OPEN TWO RIVAL COMPANIES AND BECOME KISMESES. IT WILL BE LIKE MAC DONALD AND THE BURGER KING - AN EPIC FOR THE AGES.
Our next letter is from Flounderin Foe, who needs to learn what a period is:
so i may or may not havve a quadrant query
but wwhat do you do wwhen you havve black feelins for someone and they clearly hate you but just dont wwant to admit it
because theres this guy and hes alwways givvin me mixed signals
like hes alwways sayin that heth tho dithguthted with me
and disgust is clearly some kinda synonym for hate but wwhenevver i tell him he hates me and i hate him and so wwe should clearly be together he alwways denies it
so wwhat do i do is i guess wwhat im askin
Karkat, I feel you are in fact best suited to advising this listener.

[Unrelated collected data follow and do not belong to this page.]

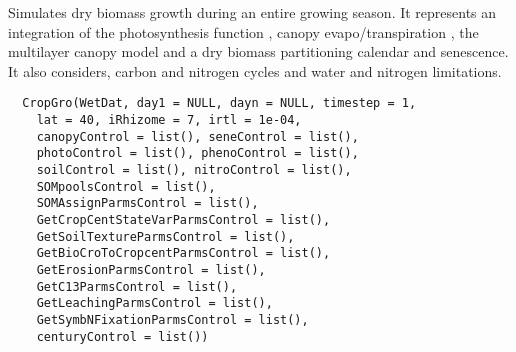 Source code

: \documentclass[letterpaper]{book}
\begin{document}
%
\begin{Description}\relax
Simulates dry biomass growth during an entire growing
season.  It represents an integration of the
photosynthesis function , canopy
evapo/transpiration , the multilayer
canopy model  and a dry biomass
partitioning calendar and senescence. It also considers,
carbon and nitrogen cycles and water and nitrogen
limitations.
\end{Description}
%
\begin{Usage}
\begin{verbatim}
  CropGro(WetDat, day1 = NULL, dayn = NULL, timestep = 1,
    lat = 40, iRhizome = 7, irtl = 1e-04,
    canopyControl = list(), seneControl = list(),
    photoControl = list(), phenoControl = list(),
    soilControl = list(), nitroControl = list(),
    SOMpoolsControl = list(),
    SOMAssignParmsControl = list(),
    GetCropCentStateVarParmsControl = list(),
    GetSoilTextureParmsControl = list(),
    GetBioCroToCropcentParmsControl = list(),
    GetErosionParmsControl = list(),
    GetC13ParmsControl = list(),
    GetLeachingParmsControl = list(),
    GetSymbNFixationParmsControl = list(),
    centuryControl = list())
\end{verbatim}
\end{Usage}
%
\end{document}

RIGHT, LET THE PROS HANDLE THIS ONE.
OUR NEXT QUESTION WAS ACQUIRED WHEN IT TOOK THE FORM OF A PAPER PLANE AND HIT ME IN THE BACK OF MY gargantuan HEAD IN PHILOSOPHY:
Is there something wrong with me if I freak out when a relationship gets remotely touchy feely? In general, with friends and family, I love hugs and cuddling but in each relationship I had so far, I had a most negative reaction whenever they try to touch me, like even the arm around waist/shoulder. It did not end too well and I’m wondering if this just my own inexperience and it’s something I need to get over, as that’s what people told me so far. Thank you!
Signed, Feeling Touchy
I DON’T sprinkles GET IT, BUT FROM THE LOOK ON LALONDE’S FACE SHE EITHER HAS A LOT TO SAY ABOUT THIS OR IS CONSTIPATED.
Your insight into the workings of my mind and bowels never ceases to amaze me, Vantas.
Regardless, there is indeed much to be said on the matter.
Actually Karkat It Is Time For An Advertisement Interlude
OH. IT’S 9:30 AM AND THIS IS QUADRANT QUERIES STREAMING NEURON BODYBUILDING SHAKES TO YOUR AURICULAR SPONGE CLOTS ON KSBRB.
The Church of the Mirthful Messiahs is hosting a nonalcoholic drinks mix contest next Wednesday at 4pm at the church. The lucre for ‘most miraculous drink’ is a $100 gift card to the campus bookstore and a case of grape Faygo. All other participants receive as many religious pamphlets as they want, printed on magnets.
That covers our announcements for the day, so let us continue with the queries, shall we?
I have pale feelings for somebody and they recipricate, but their Matesprit is quite jealous and thinks we may become flushed. This is totally not going to happen, but how can I reassure them that I only want this to be a Moirailship? Yours, Diurnally Confused
Ah The Classic Clashing Of Pale And Flushed Passions
One moment, what is about to occur may be relevant to my thesis. Allow me to fetch a notepad.
Concupiscent Conundrum writes,
I have recently become acquainted with a woman, whom I believe is perhaps the most extraordinarily pitiful creature I have ever encountered. Unfortunately, she is presently my kismesis’s moirail. Disrupting my blackrom in such a potentially final manner is hardly something I desire, but I can’t get her out of my thinkpan. What should I do?
THE ONLY THING WRONG WITH THIS SITUATION IS HOW SUCH A GOLDEN OPPORTUNITY HAS MANAGED TO FLY OVER YOUR HEAD LIKE THE KING OF SQUAWK-BEASTS.